Speaking at Marlborough House ahead of the 20th Commonwealth Education Ministers Meeting (CCEM) in Fiji, Ms Clark said attendees had “a huge leadership role” in improving outcomes for future generations.
She added that the conference was an “incredible” opportunity for governments to discuss ways to strengthen the schooling system across the 52 member states and tackle issues such as low levels of enrolment.
Ms Clark, who was also head of the United Nations Development Programme until last year and will be speaking at CCEM, said, “It’s an incredible time for the ministers to be meeting because we are early on in the Sustainable Development Goals [process]. They are challenging every country to have inclusive education for all; to leave nobody behind; to educate for sustainable development; for resilience; for inclusive and cohesive societies.”
She continued, “A huge issue is those who have been left behind from the formal education system. We still have tens of millions of children not enrolled in school. And quite a number of those are in Commonwealth countries. So it will be very important for this conference to be stressing leaving no-one behind in education. Because if there’s anything that makes for inclusive development it is the opportunity of every child and every young person to have access to schooling. So I would like to see that very strong equity focus come through in the outcomes.”
The Commonwealth Education Minister’s Meeting is being hosted by the Fijian government. The theme for the conference is ‘Sustainability and Resilience: Can Education Deliver?’, with further focus on related issues, including climate change, technical and vocational education and training, and information and communication technology expansion.

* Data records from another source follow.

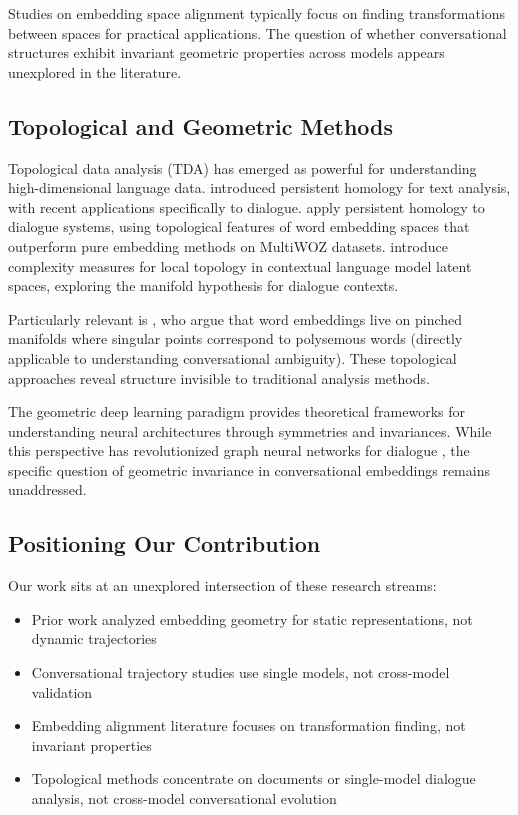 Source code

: \documentclass[11pt,letterpaper]{article}
\begin{document}
Studies on embedding space alignment typically focus on finding transformations between spaces \citep{conneau2018word} for practical applications. The question of whether conversational structures exhibit invariant geometric properties across models appears unexplored in the literature.

\subsection{Topological and Geometric Methods}

Topological data analysis (TDA) has emerged as powerful for understanding high-dimensional language data. \citet{zhu2013persistent} introduced persistent homology for text analysis, with recent applications specifically to dialogue. \citet{vukovic2022dialogue} apply persistent homology to dialogue systems, using topological features of word embedding spaces that outperform pure embedding methods on MultiWOZ datasets. \citet{ruppik2024topology} introduce complexity measures for local topology in contextual language model latent spaces, exploring the manifold hypothesis for dialogue contexts.

Particularly relevant is \citet{jakubowski2020topology}, who argue that word embeddings live on pinched manifolds where singular points correspond to polysemous words (directly applicable to understanding conversational ambiguity). These topological approaches reveal structure invisible to traditional analysis methods.

The geometric deep learning paradigm \citep{bronstein2021geometric} provides theoretical frameworks for understanding neural architectures through symmetries and invariances. While this perspective has revolutionized graph neural networks for dialogue \citep{ghosal2019dialoguegcn}, the specific question of geometric invariance in conversational embeddings remains unaddressed.

\subsection{Positioning Our Contribution}

Our work sits at an unexplored intersection of these research streams:

\begin{itemize}
\item Prior work analyzed embedding geometry for static representations, not dynamic trajectories
\item Conversational trajectory studies use single models, not cross-model validation
\item Embedding alignment literature focuses on transformation finding, not invariant properties
\item Topological methods concentrate on documents or single-model dialogue analysis, not cross-model conversational evolution
\end{itemize}
\end{document}
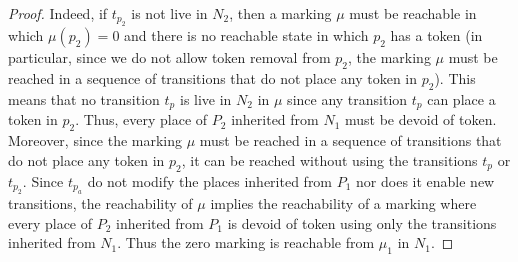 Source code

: \documentclass[runningheads]{llncs}
\begin{document}
\begin{proof}
Indeed, if $t_{p_2}$ is not live in $N_2$, then a marking $\mu$ must be reachable in which $\mu(p_2) = 0$ and there is no reachable state in which $p_2$ has a token (in particular, since we do not allow token removal from $p_2$, the marking $\mu$ must be reached in a sequence of transitions that do not place any token in $p_2$).
This means that no transition $t_p$ is live in $N_2$ in $\mu$ since any transition $t_p$ can place a token in $p_2$. 
Thus, every place of $P_2$ inherited from $N_1$ must be devoid of token. Moreover, since the marking $\mu$ must be reached  in a sequence of transitions that do not place any token in $p_2$, 
it can be reached without using the transitions $t_p$ or $t_{p_2}$. Since $t_{p_a}$ do not modify the places inherited from $P_1$ nor does it enable new transitions, the reachability of $\mu$ implies the reachability of a marking where every place of $P_2$ inherited from $P_1$ is devoid of token using only the transitions inherited from $N_1$. Thus the zero marking is reachable from $\mu_1$ in $N_1$.
\end{proof}
\end{document}
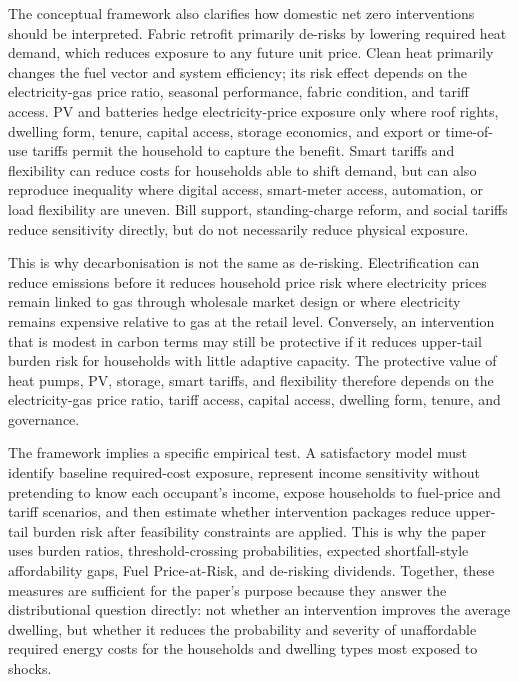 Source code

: The conceptual framework also clarifies how domestic net zero interventions should be interpreted. Fabric retrofit primarily de-risks by lowering required heat demand, which reduces exposure to any future unit price. Clean heat primarily changes the fuel vector and system efficiency; its risk effect depends on the electricity-gas price ratio, seasonal performance, fabric condition, and tariff access. PV and batteries hedge electricity-price exposure only where roof rights, dwelling form, tenure, capital access, storage economics, and export or time-of-use tariffs permit the household to capture the benefit. Smart tariffs and flexibility can reduce costs for households able to shift demand, but can also reproduce inequality where digital access, smart-meter access, automation, or load flexibility are uneven. Bill support, standing-charge reform, and social tariffs reduce sensitivity directly, but do not necessarily reduce physical exposure.

This is why decarbonisation is not the same as de-risking. Electrification can reduce emissions before it reduces household price risk where electricity prices remain linked to gas through wholesale market design or where electricity remains expensive relative to gas at the retail level. Conversely, an intervention that is modest in carbon terms may still be protective if it reduces upper-tail burden risk for households with little adaptive capacity. The protective value of heat pumps, PV, storage, smart tariffs, and flexibility therefore depends on the electricity-gas price ratio, tariff access, capital access, dwelling form, tenure, and governance.

The framework implies a specific empirical test. A satisfactory model must identify baseline required-cost exposure, represent income sensitivity without pretending to know each occupant's income, expose households to fuel-price and tariff scenarios, and then estimate whether intervention packages reduce upper-tail burden risk after feasibility constraints are applied. This is why the paper uses burden ratios, threshold-crossing probabilities, expected shortfall-style affordability gaps, Fuel Price-at-Risk, and de-risking dividends. Together, these measures are sufficient for the paper's purpose because they answer the distributional question directly: not whether an intervention improves the average dwelling, but whether it reduces the probability and severity of unaffordable required energy costs for the households and dwelling types most exposed to shocks.
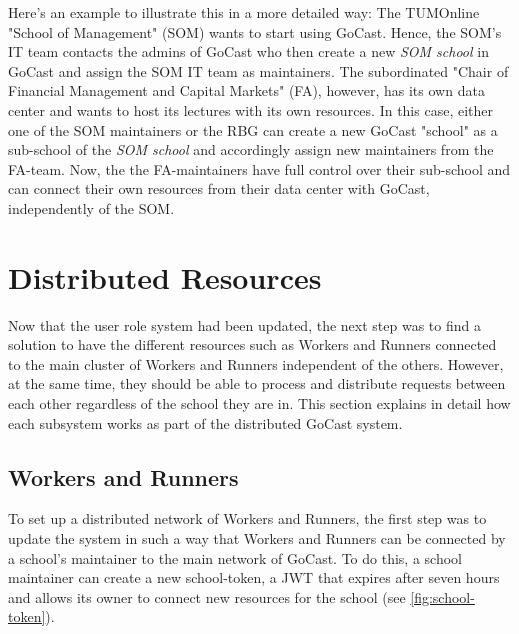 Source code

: Here's an example to illustrate this in a more detailed way:
The TUMOnline "School of Management" (SOM) wants to start using GoCast. Hence, the SOM's IT team contacts the admins of GoCast who then create a new \textit{SOM school} in GoCast and assign the SOM IT team as maintainers.
The subordinated "Chair of Financial Management and Capital Markets" (FA), however, has its own data center and wants to host its lectures with its own resources. In this case, either one of the SOM maintainers or the RBG can create a new GoCast "school" as a sub-school of the \textit{SOM school} and accordingly assign new maintainers from the FA-team. Now, the the FA-maintainers have full control over their sub-school and can connect their own resources from their data center with GoCast, independently of the SOM.











\section{Distributed Resources}

Now that the user role system had been updated, the next step was to find a solution to have the different resources such as Workers and Runners connected to the main cluster of Workers and Runners independent of the others. However, at the same time, they should be able to process and distribute requests between each other regardless of the school they are in. This section explains in detail how each subsystem works as part of the distributed GoCast system. 

\subsection{Workers and Runners}
To set up a distributed network of Workers and Runners, the first step was to update the system in such a way that Workers and Runners can be connected by a school's maintainer to the main network of GoCast. To do this, a school maintainer can create a new school-token, a \ac{JWT} that expires after seven hours and allows its owner to connect new resources for the school (see \autoref{fig:school-token}).

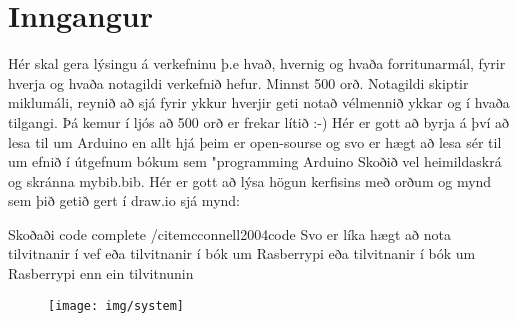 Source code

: \section{Inngangur}
Hér skal gera lýsingu á verkefninu þ.e hvað,  hvernig og  hvaða forritunarmál, fyrir hverja og hvaða notagildi verkefnið hefur. Minnst 500 orð. Notagildi skiptir miklumáli, reynið að sjá fyrir ykkur hverjir geti notað vélmennið ykkar og í hvaða tilgangi.  Þá kemur í ljós að 500 orð er frekar lítið :-) Hér er gott að byrja á því að lesa til um Arduino en allt hjá þeim er open-sourse og svo er hægt að lesa sér til um efnið í útgefnum bókum sem "programming Arduino \cite{monk} Skoðið vel heimildaskrá og skránna mybib.bib. Hér er gott að lýsa högun kerfisins með orðum og mynd sem þið getið gert í draw.io sjá mynd: 

Skoðaði code complete /cite{mcconnell2004code}
Svo er líka hægt að nota tilvitnanir í vef \cite{WinNT}
eða tilvitnanir í bók um Rasberrypi \cite{brock2013changing}
eða tilvitnanir í bók um Rasberrypi \cite{test}
enn ein tilvitnunin \cite{stroustrup2000c++}
\begin{figure}[h]
\texttt{[image: img/system]}
\end{figure} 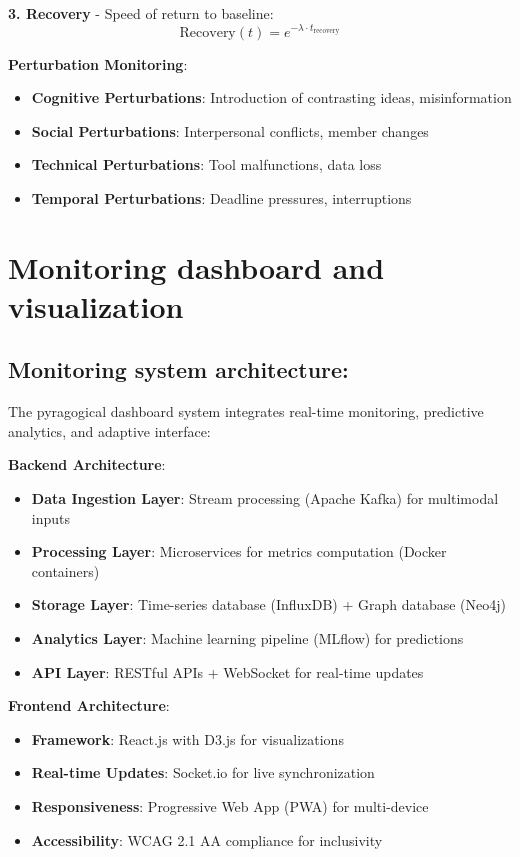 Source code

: \textbf{3. Recovery} - Speed of return to baseline:
\begin{equation}
	\text{Recovery}(t) = e^{-\lambda \cdot t_{\text{recovery}}}
	\label{eq:recovery}
\end{equation}

\textbf{Perturbation Monitoring}:

\begin{itemize}
	\item \textbf{Cognitive Perturbations}: Introduction of contrasting ideas, misinformation
	\item \textbf{Social Perturbations}: Interpersonal conflicts, member changes
	\item \textbf{Technical Perturbations}: Tool malfunctions, data loss
	\item \textbf{Temporal Perturbations}: Deadline pressures, interruptions
\end{itemize}

\section{Monitoring dashboard and visualization}
\subsection*{Monitoring system architecture:}

The pyragogical dashboard system integrates real-time monitoring, predictive analytics, and adaptive interface:

\textbf{Backend Architecture}:
\begin{itemize}
	\item \textbf{Data Ingestion Layer}: Stream processing (Apache Kafka) for multimodal inputs
	\item \textbf{Processing Layer}: Microservices for metrics computation (Docker containers)  
	\item \textbf{Storage Layer}: Time-series database (InfluxDB) + Graph database (Neo4j)
	\item \textbf{Analytics Layer}: Machine learning pipeline (MLflow) for predictions
	\item \textbf{API Layer}: RESTful APIs + WebSocket for real-time updates
\end{itemize}

\textbf{Frontend Architecture}:
\begin{itemize}
	\item \textbf{Framework}: React.js with D3.js for visualizations
	\item \textbf{Real-time Updates}: Socket.io for live synchronization
	\item \textbf{Responsiveness}: Progressive Web App (PWA) for multi-device
	\item \textbf{Accessibility}: WCAG 2.1 AA compliance for inclusivity
\end{itemize}

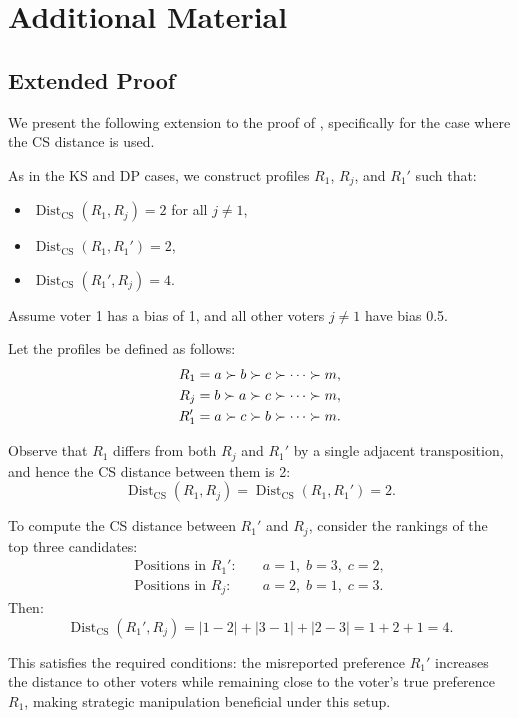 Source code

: 

\chapter{Additional Material}
\label{AppendixA} %


\section{Extended Proof}
\label{AppendixA:proof} %

We present the following extension to the proof of ,
specifically for the case where the CS distance is used.

\begin{proofc}
	As in the KS and DP cases, we construct profiles \( R_1 \), \( R_j \), and \( R_1' \) such that:
	\begin{itemize}
		\item \( \operatorname{Dist}_{\text{CS}}(R_1, R_j) = 2 \) for all \( j \neq 1 \),
		\item \( \operatorname{Dist}_{\text{CS}}(R_1, R_1') = 2 \),
		\item \( \operatorname{Dist}_{\text{CS}}(R_1', R_j) = 4 \).
	\end{itemize}

	Assume voter 1 has a bias of 1, and all other voters \( j \neq 1 \) have bias 0.5.

	Let the profiles be defined as follows:
	\[
		\begin{aligned}
			R_1  & = a \succ b \succ c \succ \cdots \succ m, \\
			R_j  & = b \succ a \succ c \succ \cdots \succ m, \\
			R_1' & = a \succ c \succ b \succ \cdots \succ m.
		\end{aligned}
	\]

	Observe that \( R_1 \) differs from both \( R_j \) and \( R_1' \) by a single adjacent transposition, and hence the CS distance between them is 2:
	\[
		\operatorname{Dist}_{\text{CS}}(R_1, R_j) = \operatorname{Dist}_{\text{CS}}(R_1, R_1') = 2.
	\]

	To compute the CS distance between \( R_1' \) and \( R_j \), consider the rankings of the top three candidates:
	\[
		\begin{aligned}
			\text{Positions in } R_1': & \quad a = 1,\; b = 3,\; c = 2, \\
			\text{Positions in } R_j:  & \quad a = 2,\; b = 1,\; c = 3.
		\end{aligned}
	\]
	Then:
	\[
		\operatorname{Dist}_{\text{CS}}(R_1', R_j)
		= |1 - 2| + |3 - 1| + |2 - 3| = 1 + 2 + 1 = 4.
	\]

	This satisfies the required conditions: the misreported preference \( R_1' \) increases the distance to other voters while remaining close to the voter’s true preference \( R_1 \), making strategic manipulation beneficial under this setup.
\end{proofc}




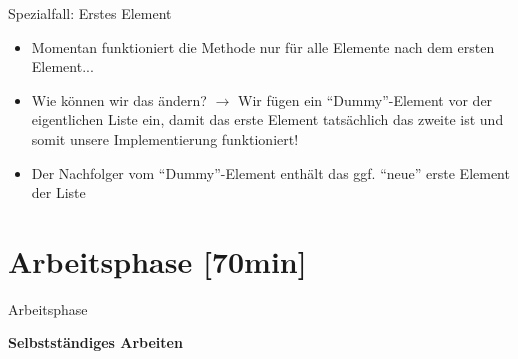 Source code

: \documentclass{../tuda-beamer}
\begin{document}
    \begin{frame}{Spezialfall: Erstes Element}
        \begin{itemize}
            \item Momentan funktioniert die Methode nur für alle Elemente nach dem ersten Element...
            \item Wie können wir das ändern? \(\rightarrow\) Wir fügen ein
            \enquote{Dummy}-Element vor der eigentlichen Liste ein, damit das erste Element
            tatsächlich das zweite ist und somit unsere Implementierung funktioniert!
            \item Der Nachfolger vom \enquote{Dummy}-Element enthält das ggf. \enquote{neue}
            erste Element der Liste
        \end{itemize}
    \end{frame}

    \begin{frame}[allowframebreaks]
        
    \end{frame}


    \section{Arbeitsphase [70min]}
    \label{sec:arbeitsphase}
    \begin{frame}[c]{Arbeitsphase}
        \begin{center}
            \textbf{\LARGE Selbstständiges Arbeiten}
        \end{center}
    \end{frame}
\end{document}
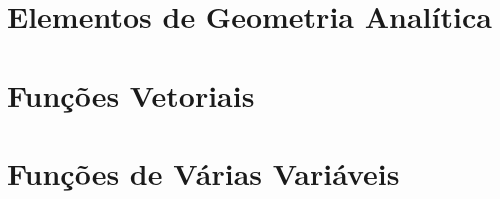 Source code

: \documentclass[14pt]{extreport}
\begin{document}

\chapter{Elementos de Geometria Analítica}



\chapter{Funções Vetoriais}


\chapter{Funções de Várias Variáveis}






%

%
%

\printindex
\end{document}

Discussing the opportunity that the conference provided, Ms Clark said, “The education ministers have a huge leadership role in their countries in bringing up the next generation and for continuing education, so what I hope is to inspire them to do their very best to help their countries achieve the goals of the sustainable development agenda and their national development goals.”
Ms Clark praised the unique role the Commonwealth fulfils in bringing together so many different nations to learn from one another and share best practice. She said, “The Commonwealth brings together a very diverse group of nations, but they are united in many ways by aspects of history. And one of those aspects is the common use of the English language, so the literature that we use in one country can be used in another.
“We can share a lot – the common language means we share ideas easily – so I think there will be camaraderie among these ministers. They are all tackling similar problems – some of greater degree than others – all of them want their societies to be successful – all of them know the role that education will play in that.”